Harry was right. He should have been dead.
“Give me the gun.” I repeated, and held out a bloody hand for it. “Unless you want to do this yourself.”
“You can’t shoot him. You can’t just… .”
“I hope you’d find the courage to shoot me if I were like that, and out here with no medical care to be had. We shoot him, or leave him here alive. How long do you think it will take him to die?”
“Maybe he won’t die.”
I went to my pack, struggling to navigate without throwing up. I pulled it away from the dead man, groped within it, and found my knife. It was a good knife, sharp and strong. I flicked it open and cut the unconscious man’s throat with it.
Not until the flow of blood stopped did I feel safe.
The man’s heart had pumped his life away into the ground. He could not regain consciousness and involve me in his agony.
But, of course, I was far from safe. Perhaps the last two people from my old life were about to leave me. I had shocked and horrified them. I wouldn’t blame them for leaving.
“Strip the bodies,” I said. “Take what they have, then
we’ll put them into the scrub oaks down the hill where we gathered wood.”
I searched the man I had killed, found a small amount of money in his pants pocket and a larger amount in his right sock. Matches, a packet of almonds, a packet of dried meat, and a packet of small, round, purple pills. I found no knife, no weapon of any kind. So this was not one of the pair that sized us up earlier in the night. I hadn’t thought so. Neither of them had been long-haired. Both of these were.
I put the pills back in the pocket I had taken them from. Everything else, I kept. The money would help sustain us. The food might or might or might not be edible. I would decide that when I could see it clearly.
“No,” I said. “I don’t get the damage. Just the pain.”
“But, I mean it felt like you hit yourself?”
I nodded. “Close enough. When I was little, I used to bleed along with people if I hurt them or even if I saw them hurt. I haven’t done that for a few years.”
“But if they’re unconscious or dead, you don’t feel anything.”
“That’s right.”
“So that’s why you killed that guy?”
“I killed him because he was a threat to us. To me in
a special way, but to you too. What could we have done about him? Abandon him to the flies, the ants, and the dogs? You might have been willing to do that, but would Harry? Could we stay with him? For how long? To what purpose? Or would we dare to hunt up a cop and try to report seeing a guy hurt without involving ourselves. Cops are not trusting people. I think they would want to check us out, hang on to us for a while, maybe charge us with attacking the guy and killing his friend. I turned to look at Harry who had not said a word. “What would you have done?” I asked.
“I don’t know,” he said, his voice hard with disapproval. “I only know I wouldn’t have done what you did.”
“I wouldn’t have asked you to do it,” I said. “I didn’t ask you. But, Harry, I would do it again. I might have to do it again. That’s why I’m telling you this.” I glanced at Zahra. “I’m sorry I didn’t tell you before. I knew I should, but talking about it is…hard. Very hard. I’ve never told anyone before. Now… .” I took a deep breath. “Now everything’s up to you.”

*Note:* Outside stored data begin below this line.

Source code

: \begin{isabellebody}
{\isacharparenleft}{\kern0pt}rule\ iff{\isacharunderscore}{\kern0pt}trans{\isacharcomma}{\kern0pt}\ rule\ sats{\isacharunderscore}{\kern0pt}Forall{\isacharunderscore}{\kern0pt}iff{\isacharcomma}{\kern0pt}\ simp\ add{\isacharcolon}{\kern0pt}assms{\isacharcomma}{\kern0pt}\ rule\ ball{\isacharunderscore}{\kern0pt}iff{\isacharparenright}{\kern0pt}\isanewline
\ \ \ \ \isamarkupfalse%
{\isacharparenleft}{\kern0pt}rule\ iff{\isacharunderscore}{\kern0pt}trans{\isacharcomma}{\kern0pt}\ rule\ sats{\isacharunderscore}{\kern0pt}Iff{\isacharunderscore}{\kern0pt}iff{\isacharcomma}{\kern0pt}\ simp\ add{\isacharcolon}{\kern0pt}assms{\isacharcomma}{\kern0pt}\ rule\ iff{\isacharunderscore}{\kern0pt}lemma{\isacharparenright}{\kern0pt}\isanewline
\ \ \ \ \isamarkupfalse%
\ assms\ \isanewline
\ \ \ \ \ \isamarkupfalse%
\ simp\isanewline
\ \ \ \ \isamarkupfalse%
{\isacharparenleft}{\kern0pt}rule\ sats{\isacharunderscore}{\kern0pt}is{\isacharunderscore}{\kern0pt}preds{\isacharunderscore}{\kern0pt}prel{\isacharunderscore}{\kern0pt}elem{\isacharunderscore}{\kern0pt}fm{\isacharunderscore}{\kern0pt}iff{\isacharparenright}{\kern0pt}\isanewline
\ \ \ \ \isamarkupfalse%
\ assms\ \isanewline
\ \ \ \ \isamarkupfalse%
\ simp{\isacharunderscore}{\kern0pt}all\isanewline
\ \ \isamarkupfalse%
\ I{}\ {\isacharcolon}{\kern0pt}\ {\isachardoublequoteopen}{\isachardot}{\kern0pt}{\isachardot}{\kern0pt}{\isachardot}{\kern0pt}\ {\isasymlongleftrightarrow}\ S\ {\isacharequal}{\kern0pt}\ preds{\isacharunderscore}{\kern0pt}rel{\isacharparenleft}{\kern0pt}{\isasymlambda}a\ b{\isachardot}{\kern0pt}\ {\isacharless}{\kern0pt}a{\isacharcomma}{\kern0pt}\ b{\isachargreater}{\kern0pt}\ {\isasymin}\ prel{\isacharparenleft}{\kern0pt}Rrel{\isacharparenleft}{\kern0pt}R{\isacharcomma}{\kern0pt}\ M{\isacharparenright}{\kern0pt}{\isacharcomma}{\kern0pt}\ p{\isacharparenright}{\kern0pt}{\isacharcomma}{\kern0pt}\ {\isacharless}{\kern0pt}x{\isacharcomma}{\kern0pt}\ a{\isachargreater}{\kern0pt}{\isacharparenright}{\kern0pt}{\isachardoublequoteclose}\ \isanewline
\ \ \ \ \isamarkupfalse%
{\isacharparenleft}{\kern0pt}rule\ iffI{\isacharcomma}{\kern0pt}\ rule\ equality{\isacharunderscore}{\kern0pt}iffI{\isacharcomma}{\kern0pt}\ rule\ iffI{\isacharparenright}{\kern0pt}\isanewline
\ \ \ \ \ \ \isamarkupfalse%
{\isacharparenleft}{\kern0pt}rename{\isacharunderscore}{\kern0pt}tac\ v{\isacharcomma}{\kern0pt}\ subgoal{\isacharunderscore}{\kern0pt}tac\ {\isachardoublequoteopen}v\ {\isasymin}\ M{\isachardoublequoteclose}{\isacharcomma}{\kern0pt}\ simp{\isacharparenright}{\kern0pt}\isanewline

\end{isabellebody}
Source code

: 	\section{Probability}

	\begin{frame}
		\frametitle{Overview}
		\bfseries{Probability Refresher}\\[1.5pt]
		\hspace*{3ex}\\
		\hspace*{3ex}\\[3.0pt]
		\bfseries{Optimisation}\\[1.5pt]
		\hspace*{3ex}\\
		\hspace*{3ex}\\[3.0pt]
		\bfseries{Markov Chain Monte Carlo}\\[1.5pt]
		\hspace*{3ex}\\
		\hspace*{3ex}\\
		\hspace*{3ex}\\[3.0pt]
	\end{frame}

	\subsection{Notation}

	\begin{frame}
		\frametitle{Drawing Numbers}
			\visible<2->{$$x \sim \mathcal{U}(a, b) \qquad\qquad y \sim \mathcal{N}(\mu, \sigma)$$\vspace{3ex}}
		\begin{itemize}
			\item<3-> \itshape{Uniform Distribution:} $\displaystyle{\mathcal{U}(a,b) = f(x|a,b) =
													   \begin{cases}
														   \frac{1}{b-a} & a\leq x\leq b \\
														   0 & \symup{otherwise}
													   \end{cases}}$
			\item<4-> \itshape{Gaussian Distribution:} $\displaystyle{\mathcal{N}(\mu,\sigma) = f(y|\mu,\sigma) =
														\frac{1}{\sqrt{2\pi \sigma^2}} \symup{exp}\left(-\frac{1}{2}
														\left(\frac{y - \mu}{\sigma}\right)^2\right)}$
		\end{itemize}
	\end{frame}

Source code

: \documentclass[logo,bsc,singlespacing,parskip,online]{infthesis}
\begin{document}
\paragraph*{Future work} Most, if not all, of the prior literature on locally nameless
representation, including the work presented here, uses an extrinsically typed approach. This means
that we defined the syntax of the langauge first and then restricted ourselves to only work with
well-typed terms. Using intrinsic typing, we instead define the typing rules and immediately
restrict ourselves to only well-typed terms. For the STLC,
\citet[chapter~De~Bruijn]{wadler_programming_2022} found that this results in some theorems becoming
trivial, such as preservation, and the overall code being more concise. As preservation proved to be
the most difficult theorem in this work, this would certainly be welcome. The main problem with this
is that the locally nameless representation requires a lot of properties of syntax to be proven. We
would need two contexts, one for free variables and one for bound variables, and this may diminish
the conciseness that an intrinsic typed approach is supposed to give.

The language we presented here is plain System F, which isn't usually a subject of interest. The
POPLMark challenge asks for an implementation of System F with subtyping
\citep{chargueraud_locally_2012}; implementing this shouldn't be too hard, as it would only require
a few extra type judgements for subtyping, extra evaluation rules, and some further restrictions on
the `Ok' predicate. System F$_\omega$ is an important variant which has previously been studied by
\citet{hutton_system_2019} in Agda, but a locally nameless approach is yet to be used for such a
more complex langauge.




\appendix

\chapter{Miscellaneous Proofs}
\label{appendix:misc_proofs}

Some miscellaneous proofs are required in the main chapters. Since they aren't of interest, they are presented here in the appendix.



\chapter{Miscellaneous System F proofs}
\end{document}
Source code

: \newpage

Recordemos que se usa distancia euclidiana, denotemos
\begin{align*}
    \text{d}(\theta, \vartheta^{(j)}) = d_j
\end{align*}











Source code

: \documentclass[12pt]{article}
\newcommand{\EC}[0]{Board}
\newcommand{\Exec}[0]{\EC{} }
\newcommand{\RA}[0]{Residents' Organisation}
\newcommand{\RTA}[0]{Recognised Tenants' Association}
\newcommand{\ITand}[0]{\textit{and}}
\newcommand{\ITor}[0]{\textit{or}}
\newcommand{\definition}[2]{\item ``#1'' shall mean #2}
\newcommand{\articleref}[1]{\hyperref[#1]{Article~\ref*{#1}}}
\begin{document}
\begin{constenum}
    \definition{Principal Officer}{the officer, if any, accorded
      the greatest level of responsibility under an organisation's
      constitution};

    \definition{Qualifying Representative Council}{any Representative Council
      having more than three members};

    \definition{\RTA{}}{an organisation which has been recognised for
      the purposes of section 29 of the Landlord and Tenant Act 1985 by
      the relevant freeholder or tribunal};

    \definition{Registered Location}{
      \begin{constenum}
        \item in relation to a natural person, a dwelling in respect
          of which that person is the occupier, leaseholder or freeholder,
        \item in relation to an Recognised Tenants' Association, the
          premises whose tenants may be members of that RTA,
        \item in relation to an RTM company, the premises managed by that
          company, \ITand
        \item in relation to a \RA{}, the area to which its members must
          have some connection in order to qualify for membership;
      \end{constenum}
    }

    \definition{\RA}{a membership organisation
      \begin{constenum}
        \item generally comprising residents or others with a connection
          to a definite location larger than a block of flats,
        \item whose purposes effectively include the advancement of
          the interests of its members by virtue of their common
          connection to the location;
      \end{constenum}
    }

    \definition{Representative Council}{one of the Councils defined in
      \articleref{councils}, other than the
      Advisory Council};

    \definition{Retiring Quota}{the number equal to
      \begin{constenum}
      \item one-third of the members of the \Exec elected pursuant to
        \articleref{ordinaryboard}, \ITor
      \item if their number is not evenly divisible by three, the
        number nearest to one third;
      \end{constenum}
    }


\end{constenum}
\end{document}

“What do you mean?” Harry demanded.
I looked at him, wishing I could see his expression well enough to know whether this was a real question. I didn’t think it was. I decided to ignore him.
“So what do you think?” I asked, looking at Zahra.
Neither of them said anything for a minute. Then Zahra began to speak, began to say such terrible things in that soft voice of hers. After a moment, I wasn’t sure she was talking to us.
I took his hands, looked at their big, pale, blunt fingers. They had a lot of strength in them, I knew, but I had never seen him use it to bully anyone. He was worth some trouble, Harry was.
“No one is who we think they are,” I said. “That’s what we get for not being telepathic. But you’ve trusted me so far— and I’ve trusted you. I’ve just put my life in your hands. What are you going to do?”
Was he going to abandon me now to my “infirmity”-instead of me maybe abandoning him at some future time due to a theoretical broken arm. And I thought: One oldest kid to another, Harry; would that be responsible behavior?
He took his hands back. “Well, I did know you were a manipulative bitch,” he said.
Zahra smothered a laugh. I was surprised. I’d never heard him use the word before. I heard it now as a sound of frustration. He wasn’t going to leave. He was a last bit of home that I didn’t have to give up yet. How did he feel about that? Was he angry with me for almost breaking up the group? He had reason to be, I suppose.
“I don’t understand how you could have been like this all the time,” he said. “How could you hide your sharing from everyone?”
“My father taught me to hide it,” I told him. “He was right. In this world, there isn’t any room for housebound, frightened, squeamish people, and that’s what I might have become if everyone had known about me— all the other kids, for instance.
Little kids are vicious. Haven’t you noticed?”
“But your brothers must have known.”
“My father put the fear of God into them about it. He could do that. As far as I know, they never told anyone.